**WHAT THIS TASK INVOLVES**
For the entries that follow, restate word for word the line containing "You can deploy this", the line containing "1. The Step", and every line that lies between them.

**SUPPLIED RECORDS**
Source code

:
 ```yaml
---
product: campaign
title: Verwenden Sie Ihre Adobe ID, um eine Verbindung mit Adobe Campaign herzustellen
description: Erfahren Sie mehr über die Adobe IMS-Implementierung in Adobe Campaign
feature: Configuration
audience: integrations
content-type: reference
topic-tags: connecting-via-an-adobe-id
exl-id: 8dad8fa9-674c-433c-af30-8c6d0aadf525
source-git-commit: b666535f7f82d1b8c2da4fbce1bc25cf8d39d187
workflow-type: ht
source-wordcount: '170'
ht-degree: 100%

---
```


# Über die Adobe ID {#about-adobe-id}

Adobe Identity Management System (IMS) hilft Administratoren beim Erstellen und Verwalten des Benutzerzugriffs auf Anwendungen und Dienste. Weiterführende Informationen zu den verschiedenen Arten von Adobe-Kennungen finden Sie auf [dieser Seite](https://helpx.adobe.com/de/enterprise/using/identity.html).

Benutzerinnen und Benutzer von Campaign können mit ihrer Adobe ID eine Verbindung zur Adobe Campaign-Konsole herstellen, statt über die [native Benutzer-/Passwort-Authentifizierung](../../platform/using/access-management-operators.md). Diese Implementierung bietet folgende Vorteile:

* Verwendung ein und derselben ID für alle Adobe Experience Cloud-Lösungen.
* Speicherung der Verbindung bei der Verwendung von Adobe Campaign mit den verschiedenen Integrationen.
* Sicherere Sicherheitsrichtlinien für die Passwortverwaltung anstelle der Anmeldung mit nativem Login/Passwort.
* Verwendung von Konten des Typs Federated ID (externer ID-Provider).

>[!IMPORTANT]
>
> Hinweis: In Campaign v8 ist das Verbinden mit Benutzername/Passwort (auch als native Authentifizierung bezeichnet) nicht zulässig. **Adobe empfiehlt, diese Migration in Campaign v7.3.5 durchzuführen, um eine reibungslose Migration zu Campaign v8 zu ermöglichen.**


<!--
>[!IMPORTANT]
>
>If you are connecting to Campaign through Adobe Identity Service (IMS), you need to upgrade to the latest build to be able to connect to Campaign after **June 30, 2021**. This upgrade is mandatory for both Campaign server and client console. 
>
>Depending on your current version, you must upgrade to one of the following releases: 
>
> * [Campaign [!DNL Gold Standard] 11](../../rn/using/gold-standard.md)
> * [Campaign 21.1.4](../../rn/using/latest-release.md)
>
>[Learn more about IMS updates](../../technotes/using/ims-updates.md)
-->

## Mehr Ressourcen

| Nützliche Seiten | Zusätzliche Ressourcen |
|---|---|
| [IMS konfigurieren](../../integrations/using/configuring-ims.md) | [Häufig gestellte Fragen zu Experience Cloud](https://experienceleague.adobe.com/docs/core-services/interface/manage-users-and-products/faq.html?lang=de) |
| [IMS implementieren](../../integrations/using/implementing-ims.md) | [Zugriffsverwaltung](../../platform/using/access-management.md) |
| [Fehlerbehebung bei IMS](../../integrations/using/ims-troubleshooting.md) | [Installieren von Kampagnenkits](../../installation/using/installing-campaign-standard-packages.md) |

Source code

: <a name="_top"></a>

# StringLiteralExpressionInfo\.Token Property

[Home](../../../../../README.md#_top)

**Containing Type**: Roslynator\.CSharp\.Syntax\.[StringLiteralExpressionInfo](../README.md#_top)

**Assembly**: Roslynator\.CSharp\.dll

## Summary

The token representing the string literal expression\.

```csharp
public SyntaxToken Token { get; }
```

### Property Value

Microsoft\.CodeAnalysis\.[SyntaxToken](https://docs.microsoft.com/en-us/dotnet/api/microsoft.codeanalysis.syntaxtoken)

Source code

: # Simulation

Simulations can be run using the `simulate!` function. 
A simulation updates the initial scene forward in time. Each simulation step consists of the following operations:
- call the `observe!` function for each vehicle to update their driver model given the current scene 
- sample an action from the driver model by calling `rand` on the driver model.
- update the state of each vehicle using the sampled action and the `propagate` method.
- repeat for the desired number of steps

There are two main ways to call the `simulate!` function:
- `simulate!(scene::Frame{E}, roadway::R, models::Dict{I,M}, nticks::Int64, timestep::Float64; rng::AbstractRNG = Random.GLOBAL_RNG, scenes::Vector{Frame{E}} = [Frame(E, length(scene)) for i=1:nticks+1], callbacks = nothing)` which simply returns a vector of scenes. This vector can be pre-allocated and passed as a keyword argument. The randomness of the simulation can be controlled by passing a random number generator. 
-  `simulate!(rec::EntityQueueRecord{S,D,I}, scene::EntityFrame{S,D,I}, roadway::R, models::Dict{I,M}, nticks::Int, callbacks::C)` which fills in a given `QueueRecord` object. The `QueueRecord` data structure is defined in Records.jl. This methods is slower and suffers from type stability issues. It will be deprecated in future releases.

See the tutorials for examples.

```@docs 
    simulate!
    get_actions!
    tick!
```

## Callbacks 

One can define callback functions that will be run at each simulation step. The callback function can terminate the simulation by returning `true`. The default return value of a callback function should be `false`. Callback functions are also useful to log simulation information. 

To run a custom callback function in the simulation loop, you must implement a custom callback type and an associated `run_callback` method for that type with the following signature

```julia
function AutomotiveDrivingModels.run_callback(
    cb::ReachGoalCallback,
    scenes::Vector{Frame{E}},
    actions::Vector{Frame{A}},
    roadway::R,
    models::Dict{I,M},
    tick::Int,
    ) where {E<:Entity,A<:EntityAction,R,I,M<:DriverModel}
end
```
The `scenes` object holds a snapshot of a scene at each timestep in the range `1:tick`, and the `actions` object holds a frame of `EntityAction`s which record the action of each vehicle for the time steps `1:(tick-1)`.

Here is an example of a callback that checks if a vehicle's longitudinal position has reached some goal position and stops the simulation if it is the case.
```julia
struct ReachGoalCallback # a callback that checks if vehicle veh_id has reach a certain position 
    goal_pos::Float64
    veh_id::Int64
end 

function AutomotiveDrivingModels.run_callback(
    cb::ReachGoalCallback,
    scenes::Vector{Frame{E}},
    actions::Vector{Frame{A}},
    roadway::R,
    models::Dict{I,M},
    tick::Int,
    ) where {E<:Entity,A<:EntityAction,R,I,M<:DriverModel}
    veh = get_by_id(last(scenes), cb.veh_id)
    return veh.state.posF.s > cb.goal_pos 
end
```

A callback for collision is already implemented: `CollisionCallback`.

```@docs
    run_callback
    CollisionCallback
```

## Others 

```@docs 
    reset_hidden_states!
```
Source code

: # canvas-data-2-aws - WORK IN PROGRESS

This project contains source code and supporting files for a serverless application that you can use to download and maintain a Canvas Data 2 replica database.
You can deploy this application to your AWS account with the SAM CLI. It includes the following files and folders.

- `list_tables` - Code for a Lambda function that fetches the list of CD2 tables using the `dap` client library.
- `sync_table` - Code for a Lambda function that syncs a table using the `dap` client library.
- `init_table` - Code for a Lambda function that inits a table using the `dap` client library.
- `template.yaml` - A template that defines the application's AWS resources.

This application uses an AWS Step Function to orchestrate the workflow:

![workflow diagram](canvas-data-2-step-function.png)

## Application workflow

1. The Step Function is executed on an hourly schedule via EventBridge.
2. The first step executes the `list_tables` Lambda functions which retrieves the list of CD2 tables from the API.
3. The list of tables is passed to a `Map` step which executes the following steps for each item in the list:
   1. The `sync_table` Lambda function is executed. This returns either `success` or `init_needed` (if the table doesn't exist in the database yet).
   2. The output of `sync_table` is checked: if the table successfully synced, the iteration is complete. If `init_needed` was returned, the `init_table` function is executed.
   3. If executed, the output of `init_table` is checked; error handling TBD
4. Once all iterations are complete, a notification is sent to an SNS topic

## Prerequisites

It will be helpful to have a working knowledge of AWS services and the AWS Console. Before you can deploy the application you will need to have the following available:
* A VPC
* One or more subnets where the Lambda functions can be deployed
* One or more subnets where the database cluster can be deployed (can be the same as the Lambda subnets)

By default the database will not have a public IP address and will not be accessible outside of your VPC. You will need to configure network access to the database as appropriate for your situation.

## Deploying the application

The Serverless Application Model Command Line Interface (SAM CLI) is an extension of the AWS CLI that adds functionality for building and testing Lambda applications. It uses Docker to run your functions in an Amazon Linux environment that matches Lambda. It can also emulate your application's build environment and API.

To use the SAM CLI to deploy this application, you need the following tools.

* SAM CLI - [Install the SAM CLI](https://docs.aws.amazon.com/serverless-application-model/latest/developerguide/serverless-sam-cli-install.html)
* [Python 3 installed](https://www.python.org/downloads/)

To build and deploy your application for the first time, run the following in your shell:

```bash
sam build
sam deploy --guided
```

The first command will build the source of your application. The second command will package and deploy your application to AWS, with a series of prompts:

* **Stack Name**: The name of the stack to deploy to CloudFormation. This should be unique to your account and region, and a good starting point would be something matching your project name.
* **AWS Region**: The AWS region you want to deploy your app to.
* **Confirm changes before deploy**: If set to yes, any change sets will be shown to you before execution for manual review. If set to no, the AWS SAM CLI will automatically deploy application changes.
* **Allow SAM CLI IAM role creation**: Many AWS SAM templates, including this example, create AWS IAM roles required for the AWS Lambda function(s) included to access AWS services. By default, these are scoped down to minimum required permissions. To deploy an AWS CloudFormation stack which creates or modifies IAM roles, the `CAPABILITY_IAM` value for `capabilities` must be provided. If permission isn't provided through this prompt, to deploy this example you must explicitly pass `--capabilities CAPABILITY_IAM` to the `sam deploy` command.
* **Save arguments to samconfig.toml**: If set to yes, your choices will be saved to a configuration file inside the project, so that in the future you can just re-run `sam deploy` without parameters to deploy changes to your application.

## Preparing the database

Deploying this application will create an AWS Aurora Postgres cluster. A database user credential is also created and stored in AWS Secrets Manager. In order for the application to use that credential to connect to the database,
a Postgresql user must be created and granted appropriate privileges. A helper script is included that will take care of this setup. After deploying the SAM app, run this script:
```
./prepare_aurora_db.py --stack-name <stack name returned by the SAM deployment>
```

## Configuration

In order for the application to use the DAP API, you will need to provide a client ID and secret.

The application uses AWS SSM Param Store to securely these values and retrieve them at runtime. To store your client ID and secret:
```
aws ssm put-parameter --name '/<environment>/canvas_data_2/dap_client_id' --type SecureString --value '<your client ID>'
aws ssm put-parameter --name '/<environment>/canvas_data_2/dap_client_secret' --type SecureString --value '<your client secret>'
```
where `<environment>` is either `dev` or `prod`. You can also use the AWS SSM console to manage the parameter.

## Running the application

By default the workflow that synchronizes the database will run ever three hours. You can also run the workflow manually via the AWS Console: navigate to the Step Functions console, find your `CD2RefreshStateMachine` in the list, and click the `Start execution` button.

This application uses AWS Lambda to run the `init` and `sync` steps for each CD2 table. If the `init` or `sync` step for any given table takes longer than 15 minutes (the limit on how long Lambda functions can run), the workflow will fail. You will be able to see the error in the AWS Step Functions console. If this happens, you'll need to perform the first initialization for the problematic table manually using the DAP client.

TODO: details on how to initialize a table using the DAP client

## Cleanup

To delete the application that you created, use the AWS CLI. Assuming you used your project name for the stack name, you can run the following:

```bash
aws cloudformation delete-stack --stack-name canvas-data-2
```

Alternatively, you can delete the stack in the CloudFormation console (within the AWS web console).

**RESPONSE AREA**
You can deploy this application to your AWS account with the SAM CLI. It includes the following files and folders.

- `list_tables` - Code for a Lambda function that fetches the list of CD2 tables using the `dap` client library.
- `sync_table` - Code for a Lambda function that syncs a table using the `dap` client library.
- `init_table` - Code for a Lambda function that inits a table using the `dap` client library.
- `template.yaml` - A template that defines the application's AWS resources.

This application uses an AWS Step Function to orchestrate the workflow:

![workflow diagram](canvas-data-2-step-function.png)

## Application workflow

1. The Step Function is executed on an hourly schedule via EventBridge.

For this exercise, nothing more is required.